Define transformations for the data.

In [3]:
transform = {
    "train": transforms.Compose([
        transforms.Resize((224, 224)),
        transforms.RandomHorizontalFlip(),
        transforms.ToTensor(),
        transforms.Normalize([0.485, 0.456, 0.406], [0.229, 0.224, 0.225]),
    ]),
    "val": transforms.Compose([
        transforms.Resize((224, 224)),
        transforms.ToTensor(),
        transforms.Normalize([0.485, 0.456, 0.406], [0.229, 0.224, 0.225]),
    ]),
    "test": transforms.Compose([
        transforms.Resize((224, 224)),
        transforms.ToTensor(),
        transforms.Normalize([0.485, 0.456, 0.406], [0.229, 0.224, 0.225]),
    ]),
}

Define the Classifier:
1. Image feature extractor: ResNet50
2. Text feature extractor: DistilBERT
3. Fusion and classification layers
4. Forward pass

In [4]:
class ResNetMultimodalClassifier(nn.Module):
    def __init__(self, num_classes=4):
        super().__init__()
        
        # Image feature extractor (ResNet50)
        resnet = models.resnet50(weights=models.ResNet50_Weights.IMAGENET1K_V2)
        self.image_features = nn.Sequential(*list(resnet.children())[:-1])
        
        # Text feature extractor (DistilBERT)
        self.distilbert = DistilBertModel.from_pretrained('distilbert-base-uncased')
        self.text_drop = nn.Dropout(0.3)
        
        # Freeze DistilBERT parameters
        for param in self.distilbert.parameters():
            param.requires_grad = False
            
        # Fusion and classification layers
        self.image_fc = nn.Linear(2048, 512)  # ResNet50 features
        self.text_fc = nn.Linear(768, 512)    # DistilBERT features
        self.classifier = nn.Sequential(
            nn.Linear(1024, 512),  # 512 + 512 = 1024
            nn.ReLU(),
            nn.Dropout(0.5),
            nn.Linear(512, num_classes)
        )

    def forward(self, images, input_ids, attention_mask):
        # Process images
        img_features = self.image_features(images)
        img_features = img_features.squeeze(-1).squeeze(-1)
        img_features = self.image_fc(img_features)

        # Process text
        text_output = self.distilbert(input_ids=input_ids, attention_mask=attention_mask)[0]
        text_features = self.text_drop(text_output[:,0])
        text_features = self.text_fc(text_features)

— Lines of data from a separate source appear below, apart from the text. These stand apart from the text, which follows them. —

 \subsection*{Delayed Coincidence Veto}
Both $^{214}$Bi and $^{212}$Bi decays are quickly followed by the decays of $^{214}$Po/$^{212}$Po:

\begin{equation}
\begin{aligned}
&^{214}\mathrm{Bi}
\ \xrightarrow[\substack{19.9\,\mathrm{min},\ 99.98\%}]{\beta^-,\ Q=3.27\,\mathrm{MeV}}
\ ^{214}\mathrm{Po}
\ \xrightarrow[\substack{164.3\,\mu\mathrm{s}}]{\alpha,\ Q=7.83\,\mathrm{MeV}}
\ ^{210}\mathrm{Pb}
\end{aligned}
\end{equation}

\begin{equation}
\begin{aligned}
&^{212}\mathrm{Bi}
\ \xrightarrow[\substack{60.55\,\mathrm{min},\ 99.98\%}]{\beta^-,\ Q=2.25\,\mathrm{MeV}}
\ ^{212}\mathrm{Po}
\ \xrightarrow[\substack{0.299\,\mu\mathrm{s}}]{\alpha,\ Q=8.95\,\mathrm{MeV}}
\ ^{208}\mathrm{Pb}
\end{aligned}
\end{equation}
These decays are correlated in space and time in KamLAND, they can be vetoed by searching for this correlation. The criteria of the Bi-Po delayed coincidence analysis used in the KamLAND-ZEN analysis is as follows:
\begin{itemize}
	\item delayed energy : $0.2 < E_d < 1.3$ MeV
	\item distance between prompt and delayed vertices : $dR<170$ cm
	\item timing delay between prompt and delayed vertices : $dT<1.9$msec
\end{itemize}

        # Combine features
        combined_features = torch.cat((img_features, text_features), dim=1)
        output = self.classifier(combined_features)
        return output


Define the Training Function:
1. Best accuracy
2. For each epoch
3. For each phase
4. Forward pass
5. Backward pass
6. Update parameters

In [5]:
def train_model(model, dataloaders, criterion, optimizer, num_epochs=10, device=None):
    best_acc = 0.0
    for epoch in range(num_epochs):
        print(f"Epoch {epoch + 1}/{num_epochs}")
        for phase in ["train", "val"]:
            if phase == "train":
                model.train()
            else:
                model.eval()

            running_loss = 0.0
            running_corrects = 0

            for batch in dataloaders[phase]:
                images = batch['image'].to(device)
                input_ids = batch['input_ids'].to(device)
                attention_mask = batch['attention_mask'].to(device)
                labels = batch['label'].to(device)
                
                optimizer.zero_grad()
                
                with torch.set_grad_enabled(phase == "train"):
                    outputs = model(images, input_ids, attention_mask)
                    loss = criterion(outputs, labels)
                    _, preds = torch.max(outputs, 1)
                    
                    if phase == "train":
                        loss.backward()
                        optimizer.step()

                running_loss += loss.item() * images.size(0)
                running_corrects += torch.sum(preds == labels.data)

            epoch_loss = running_loss / len(dataloaders[phase].dataset)
            epoch_acc = running_corrects.float() / len(dataloaders[phase].dataset)
            
            print(f"{phase} Loss: {epoch_loss:.4f} Acc: {epoch_acc:.4f}")
            
            if phase == "val" and epoch_acc > best_acc:
                best_acc = epoch_acc
                torch.save(model.state_dict(), "final_resnet_adamW_model.pth")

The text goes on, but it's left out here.